Опять-таки исподволь, Муромцев обдуманно освобождался от сонаследников. Он нещадно обкрадывал родственников, а потом выкупал их паи и уже через пять лет превратился в единоличного владельца Старого и других заводов и рудников.
Он быстро богател, выстроил в городе на берегу пруда новые хоромы, хлебосольно распахнув их двери уральским мильонщикам. Ничем не брезгуя, обыгрывал в карты купцов, заводил интрижки с чиновничьими и купеческими женами и завоевал своими светскими манерами славу неотразимого покорителя женских сердец. Муромцев умел к своей выгоде использовать и эту молву, добиваясь с помощью женщин прибыльных сделок.
Однажды, когда его мучил острый приступ головной боли и он затворником проводил дни в своем доме, вдруг вспомнилась псковская девочка, ее красота, он представил ее взрослой, и его неодолимо повлекло туда, на запад. Не раздумывая, он покатил на тройке, загоняя лошадей, в Россию.
Муромцев не опоздал. Ей шел двадцатый год. Как он и предполагал, девочка превратилась в ослепительную красавицу. Муромцев заметил: она не надевала подаренного ей ожерелья. Дознался, что ее родители распродали ожерелье по камешкам, вызволяя себя из долгов. Он смело сделал предложение и, получив согласие родителей, увез невесту в свое родовое поместье, где в день свадьбы, страдая от головной боли, настолько сильно напился, что не помнил, отчего именно в брачную ночь невеста потеряла рассудок.

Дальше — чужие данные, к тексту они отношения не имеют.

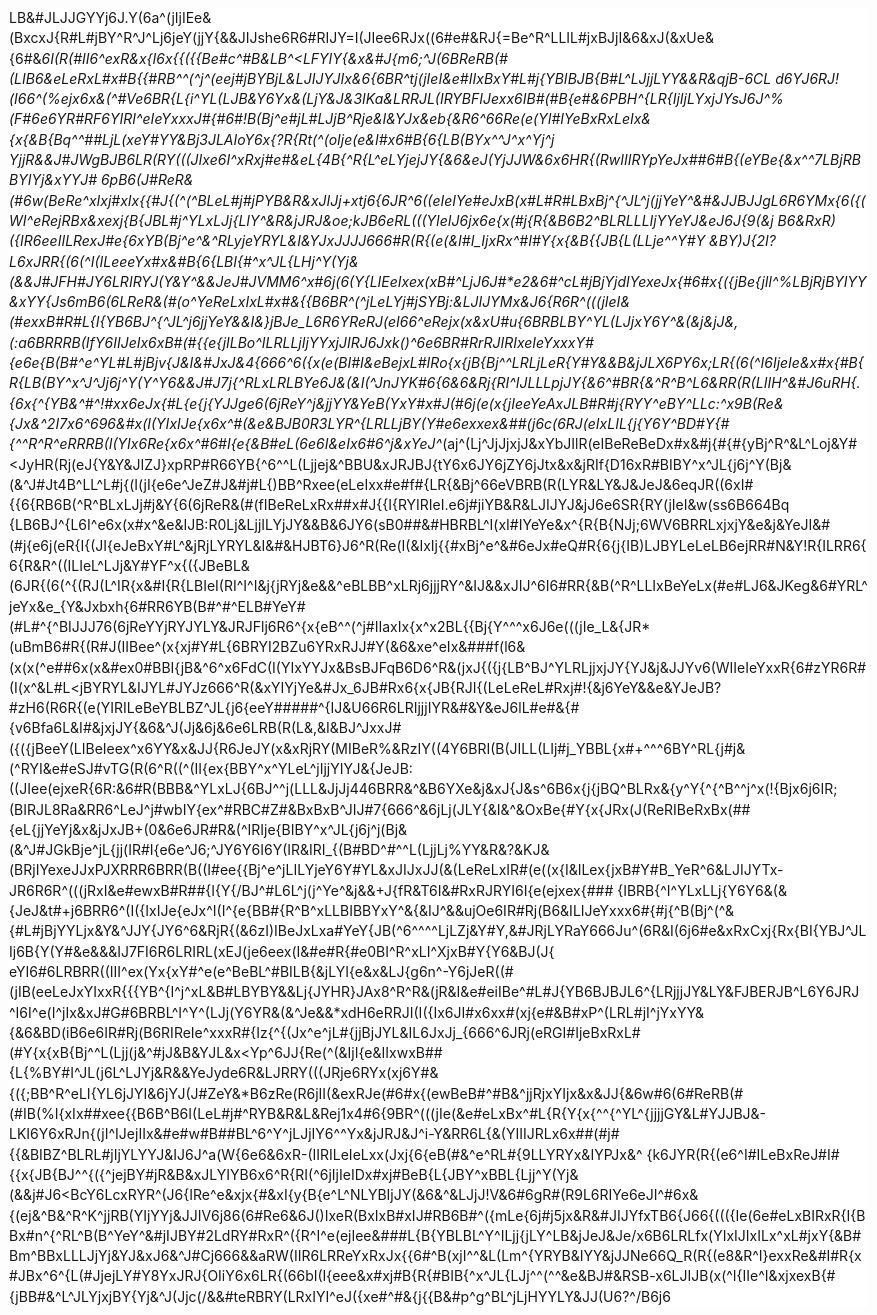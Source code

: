LB&#JLJJGYYj6J.Y(6a^(jIjIEe&(BxcxJ{R#L#jBY^R^J^Lj6jeY(jjY{&&JIJshe6R6#RIJY=I(JIee6RJx((6#e#&RJ{=Be^R^LLIL#jxBJjI&6&xJ(&xUe&{6#&_6I(R(#II6^exR&x{I6x{{({{Be#c^#B&LB^<LFYIY{&x&#J{m6;^J(6BReRB(#(LIB6&eLeRxL#x#B{{#RB^^(^j^(eej#jBYBjL&LJIJYJIx&6{6BR^tj(jIeI&e#IIxBxY#L#j{YBIBJB{B#L^LJjjLYY&&R&qjB-6CL d6YJ6RJ!(I66^(%ejx6x&(^#Ve6BR{L{i^YL(LJB&Y6Yx&(LjY&J&3IKa&LRRJL(IRYBFIJexx6IB#(#B{e#&6PBH^{LR{IjIjLYxjJYsJ6J^%(F#6e6YR#RF6YIRI^eIeYxxxJ#{#6#!B(Bj^e#jL#LJjB^Rje&I&YJx&eb{&R6^66Re(e(YI#IYeBxRxLeIx&{x{&B{Bq^^##LjL(xeY#YY&Bj3JLAIoY6x{?R{Rt(^(oIje(e&I#x6#B{6{LB(BYx^^J^x^Yj^j YjjR&&J#JWgBJB6LR(RY(((JIxe6I^xRxj#e#&eL{4B{^R{L^eLYjejJY{&6&eJ(YjJJW&6x6HR{(RwIIIRYpYeJx##6#B{(eYBe{&x^^7LBjRBBYIYj&xYYJ# 6pB6(J#ReR&(#6w(BeRe^xIxj#xIx{{#J{(^(^BLeL#j#jPYB&R&xJIJj+xtj6{6JR^6((eIeIYe#eJxB(x#L#R#LBxBj^{^JL^j(jjYeY^&#&JJBJJgL6R6YMx{6({(WI^eRejRBx&xexj{B{JBL#j^YLxLJj{LIY^&R&jJRJ&oe;kJB6eRL(((YIeIJ6jx6e{x(#j{R{&B6B2^BLRLLLIjYYeYJ&eJ6J{9(&j B6&RxR)({IR6eeIILRexJ#e{6xYB(Bj^e^&^RLyjeYRYL&I&YJxJJJJ666#R(R{(e(&I#I_IjxRx^#I#Y{x{&B{{JB{L(LLje^^Y#Y &BY)J{2I?L6xJRR{(6(^I(ILeeeYx#x&#B{6{LBI{#^x^JL{LHj^Y(Yj&(&&J#JFH#JY6LRIRYJ(Y&Y^&&JeJ#JVMM6^x#6j(6(Y{LIEeIxex(xB#^LjJ6J#*e2&6#^cL#jBjYjdIYexeJx{#6#x{({jBe{jIl^%LBjRjBYIYY&xYY{Js6mB6(6LReR&(#(o^YeReLxIxL#x#&{{B6BR^(^jLeLYj#jSYBj:&LJIJYMx&J6{R6R^(((jIeI&(#exxB#R#L{I{YB6BJ^{^JL^j6jjYeY&&I&}jBJe_L6R6YReRJ(eI66^eRejx(x&xU#u{6BRBLBY^YL(LJjxY6Y^&(&j&jJ&,(:a6BRRRB(IfY6IIJeIx6xB#(#{{e{jILBo^ILRLLjIjYYxjJIRJ6Jxk()^6e6BR#RrRJIRIxeIeYxxxY#{e6e{B(B#^e^YL#L#jBjv{J&I&#JxJ&4{666^6({x(e(BI#I&eBejxL#IRo{x{jB{Bj^^LRLjLeR{Y#Y&&B&jJLX6PY6x;LR{(6(^I6IjeIe&x#x{#B{R{LB(BY^x^J^Jj6j^Y(Y^Y6&&J#J7j{^RLxLRLBYe6J&(&I(^JnJYK#6{6&6&Rj{RI^IJLLLpjJY{&6^#BR{&^R^B^L6&RR(R(LIIH^&#J6uRH{.{6x{^{YB&^#^!#xx6eJx{#L{e{j{YJJge6(6jReY^j&jjYY&YeB(YxY#x#J(#6j(e(x{jIeeYeAxJLB#R#j{RYY^eBY^LLc:^x9B(Re&{Jx&^2I7x6^696&#x(I(YIxIJe{x6x^#(&e&BJB0R3LYR^{LRLLjBY(Y#e6exxex&##(j6c(6RJ(eIxLIL{j{Y6Y^BD#Y{#{^^R^R^eRRRB(I(YIx6Re{x6x^#6#I{e{&B#eL(6e6I&eIx6#6^j&xYeJ^_(aj^(Lj^JjJjxjJ&xYbJIlR(eIBeReBeDx#x&#j{#{#{yBj^R^&L^Loj&Y#<JyHR(Rj(eJ{Y&Y&JIZJ}xpRP#R66YB{^6^^L(Ljjej&^BBU&xJRJBJ{tY6x6JY6jZY6jJtx&x&jRIf{D16xR#BIBY^x^JL{j6j^Y(Bj&(&^J#Jt4B^LL^L#j{(I(jI{e6e^JeZ#J&#j#L{)BB^Rxee(eLeIxx#e#f#{LR{&Bj^66eVBRB(R(LYR&LY&J&JeJ&6eqJR((6xI#{{6{RB6B(^R^BLxLJj#j&Y{6(6jReR&(#(fIBeReLxRx##x#J{{I{RYIRIeI.e6j#jiYB&R&LJIJYJ&jJ6e6SR{RY(jIeI&w(ss6B664Bq {LB6BJ^{L6I^e6x(x#x^&e&IJB:R0Lj&LjjILYjJY&&B&6JY6(sB0##&#HBRBL^I(xI#IYeYe&x^{R{B{NJj;6WV6BRRLxjxjY&e&j&YeJI&#(#j{e6j(eR{I{(JI{eJeBxY#L^&jRjLYRYL&I&#&HJBT6}J6^R(Re(I(&IxIj{{#xBj^e^&#6eJx#eQ#R{6{j{IB)LJBYLeLeLB6ejRR#N&Y!R{ILRR6{6{R&R^((ILIeL^LJj&Y#YF^x{({JBeBL&(6JR{(6(^{(RJ(L^IR{x&#I{R{LBIeI(RI^I^I&j{jRYj&e&&^eBLBB^xLRj6jjjRY^&IJ&&xJIJ^6I6#RR{&B(^R^LLIxBeYeLx(#e#LJ6&JKeg&6#YRL^jeYx&e_{Y&Jxbxh{6#RR6YB(B#^#^ELB#YeY#(#L#^{^BIJJJ76(6jReYYjRYJYLY&JRJFlj6R6^{x{eB^^(^j#IIaxIx{x^x2BL{{Bj{Y^^^x6J6e(((jIe_L&{JR*(uBmB6#R{(R#J(IIBee^(x{xj#Y#L{6BRYI2BZu6YRxRJJ#Y(&6&xe^eIx&###f(l6&(x(x(^e##6x(x&#ex0#BBI{jB&^6^x6FdC(I(YIxYYJx&BsBJFqB6D6^R&(jxJ{({j{LB^BJ^YLRLjjxjJY{YJ&j&JJYv6(WIIeIeYxxR{6#zYR6R#(I(x^&L#L<jBYRYL&IJYL#JYJz666^R(&xYIYjYe&#Jx_6JB#Rx6{x{JB{RJI{(LeLeReL#Rxj#!{&j6YeY&&e&YJeJB?#zH6(R6R{(e(YIRILeBeYBLBZ^JL{j6{eeY#####^{IJ&U66R6LRIjjjIYR&#&Y&eJ6lL#e#&{#{v6Bfa6L&I#&jxjJY{&6&^J(Jj&6j&6e6LRB(R(L&,&I&BJ^JxxJ#({({jBeeY(LIBeIeex^x6YY&x&JJ{R6JeJY(x&xRjRY(MIBeR%&RzIY((4Y6BRI(B(JILL(LIj#j_YBBL{x#+^^^6BY^RL{j#j&(^RYI&e#eSJ#vTG(R(6^R((^(II{ex{BBY^x^YLeL^jIjjYIYJ&{JeJB:((JIee(ejxeR{6R:&6#R(BBB&^YLxLJ{6BJ^^j(LLL&JjJj446BRR&^&B6YXe&j&xJ{J&s^6B6x{j{jBQ^BLRx&{y^Y{^{^B^^j^x(!{Bjx6j6IR;(BIRJL8Ra&RR6^LeJ^j#wbIY{ex^#RBC#Z#&BxBxB^JIJ#7{666^&6jLj(JLY{&I&^&OxBe{#Y{x{JRx(J(ReRIBeRxBx(##{eL{jjYeYj&x&jJxJB+(0&6e6JR#R&(^IRIje{BIBY^x^JL{j6j^j(Bj&(&^J#JGkBje^jL{jj(IR#I{e6e^J6;^JY6Y6I6Y(IR&IRI_{(B#BD^#^^L(LjjLj%YY&R&?&KJ&(BRjIYexeJJxPJXRRR6BRR(B((I#ee{{Bj^e^jLILYjeY6Y#YL&xJIJxJJ(&(LeReLxIR#(e((x{I&ILex{jxB#Y#B_YeR^6&LJIJYTx-JR6R6R^(((jRxI&e#ewxB#R##{I{Y{/BJ^#L6L^j(j^Ye^&j&&+J{fR&T6I&#RxRJRYI6I{e(ejxex{### {IBRB{^I^YLxLLj{Y6Y6&(&{JeJ&t#+j6BRR6^(I({IxIJe{eJx^I(I^{e{BB#{R^B^xLLBIBBYxY^&{&IJ^&&ujOe6IR#Rj(B6&ILIJeYxxx6#{#j{^B(Bj^(^&{#L#jBjYYLjx&Y&^JJY{JY6^6&RjR{(&6zI)IBeJxLxa#YeY{JB(^6^^^^LjLZj&Y#Y,&#JRjLYRaY666Ju^(6R&I(6j6#e&xRxCxj{Rx{BI{YBJ^JLIj6B{Y(Y#&e&&&IJ7FI6R6LRIRL(xEJ(je6eex(I&#e#R{#e0BI^R^xLI^XjxB#Y{Y6&BJ(J{ eYI6#6LRBRR((III^ex(Yx{xY#^e(e^BeBL^#BILB{&jLYI{e&x&LJ{g6n^-Y6jJeR((#(jIB(eeLeJxYIxxR{{{YB^{I^j^xL&B#LBYBY&&Lj{JYHR}JAx8^R^R&(jR&I&e#eiIBe^#L#J{YB6BJBJL6^{LRjjjJY&LY&FJBERJB^L6Y6JRJ ^I6I^e(I^jIx&xJ#G#6BRBL^I^Y^(LJj(Y6YR&(&^Je&&*xdH6eRRJI(I({Ix6JI#x6xx#(xj{e#&B#xP^(LRL#jI^jYxYY&{&6&BD(iB6e6IR#Rj(B6RIReIe^xxxR#{Iz{^{(Jx^e^jL#{jjBjJYL&IL6JxJj_{666^6JRj(eRGI#IjeBxRxL#(#Y{x{xB{Bj^^L(Ljj(j&^#jJ&B&YJL&x<Yp^6JJ{Re(^(&IjI{e&IIxwxB##{L{%BY#I^JL(j6L^LJYj&R&&YeJyde6R&LJRRY(((JRje6RYx(xj6Y#&{({;BB^R^eLI{YL6jJYI&6jYJ(J#ZeY&*B6zRe(R6jII(&exRJe(#6#x{(ewBeB#^#B&^jjRjxYIjx&x&JJ{&6w#6(6#ReRB(#(#IB(%I{xIx##xee{{B6B^B6I(LeL#j#^RYB&R&L&Rej1x4#6{9BR^(((jIe(&e#eLxBx^#L{R{Y{x{^^{^YL^{jjjjGY&L#YJJBJ&-LKI6Y6xRJn{(jI^IJejIIx&#e#w#B##BL^6^Y^jLJjIY6^^Yx&jJRJ&J^i-Y&RR6L{&(YIIIJRLx6x##(#j#{{&BIBZ^BLRL#jIjYLYYJ&IJ6J^a(W{6e6&6xR-(IIRILeIeLxx(Jxj{6{eB(#&^e^RL#{9LLYRYx&IYPJx&^ {k6JYR(R{(e6^I#ILeBxReJ#I#{{x{JB{BJ^^{({^jejBY#jR&B&xJLYIYB6x6^R{RI(^6jIjIeIDx#xj#BeB{L{JBY^xBBL{Ljj^Y(Yj&(&&j#J6<BcY6LcxRYR^(J6{IRe^e&xjx{#&xI{y{B{e^L^NLYBIjJY(&6&^&LJjJ!V&6#6gR#(R9L6RIYe6eJI^#6x&{(ej&^B&^R^K^jjRB(YIjYYj&JJIV6j86(6#Re6&6J()IxeR(BxIxB#xIJ#RB6B#^({mLe{6j#j5jx&R&#JIJYfxTB6{J66{((({Ie(6e#eLxBIRxR{I{BBx#n^{^RL^B(B^YeY^&#jIJBY#2LdRY#RxR^({R^I^e(ejIee&###L{B{YBLBL^Y^ILjj{jLY^LB&jJeJ&Je/x6B6LRLfx(YIxIJIxILx^xL#jxY{&B#Bm^BBxLLLJjYj&YJ&xJ6&^J#Cj666&&aRW(IIR6LRReYxRxJx{{6#^B(xjI^^&L(Lm^{YRYB&IYY&jJJNe66Q_R(R{(e8&R^I}exxRe&#I#R{x#JBx^6^{L(#JjejLY#Y8YxJRJ{OIiY6x6LR{(66bI(I{eee&x#xj#B{R{#BIB{^x^JL{LJj^^(^^&e&BJ#&RSB-x6LJIJB(x(^I{IIe^I&xjxexB{#{jBB#&^L^JLYjxjBY{Yj&^J(Jjc(/&&#teRBRY(LRxIYI^eJ({xe#^#&{j{{B&#p^g^BL^jLjHYYLY&JJ(U6?^/B6j6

Несчастье с женой напугало его. Весь месяц никого у себя не принимая, прожил в поместье, а затем уехал с больной женой на Урал.
Шесть лет держал жену в Старом заводе, никому не показывая, а сам по-прежнему вел разгульную жизнь и на вопросы о жене отвечал, что она тяжело больна.
Он рыскал по краю, высматривая рудные богатства. Подкупал чиновников, и те находили «законное» основание оттягивать жирные куски у промышленников в пользу Муромцева. И следом за ним волочилось прозвище Седой Гусар. В его разуме все крепче свивала гнездо жестокость. Муромцев полагал, что только жестокой силой, сея страх, можно держать в повиновении крепостной люд. Он уже умел похищать людей из раскольничьих скитов для своих заводов, а встречи с кержачками навели на мысль воровать и скитских детей.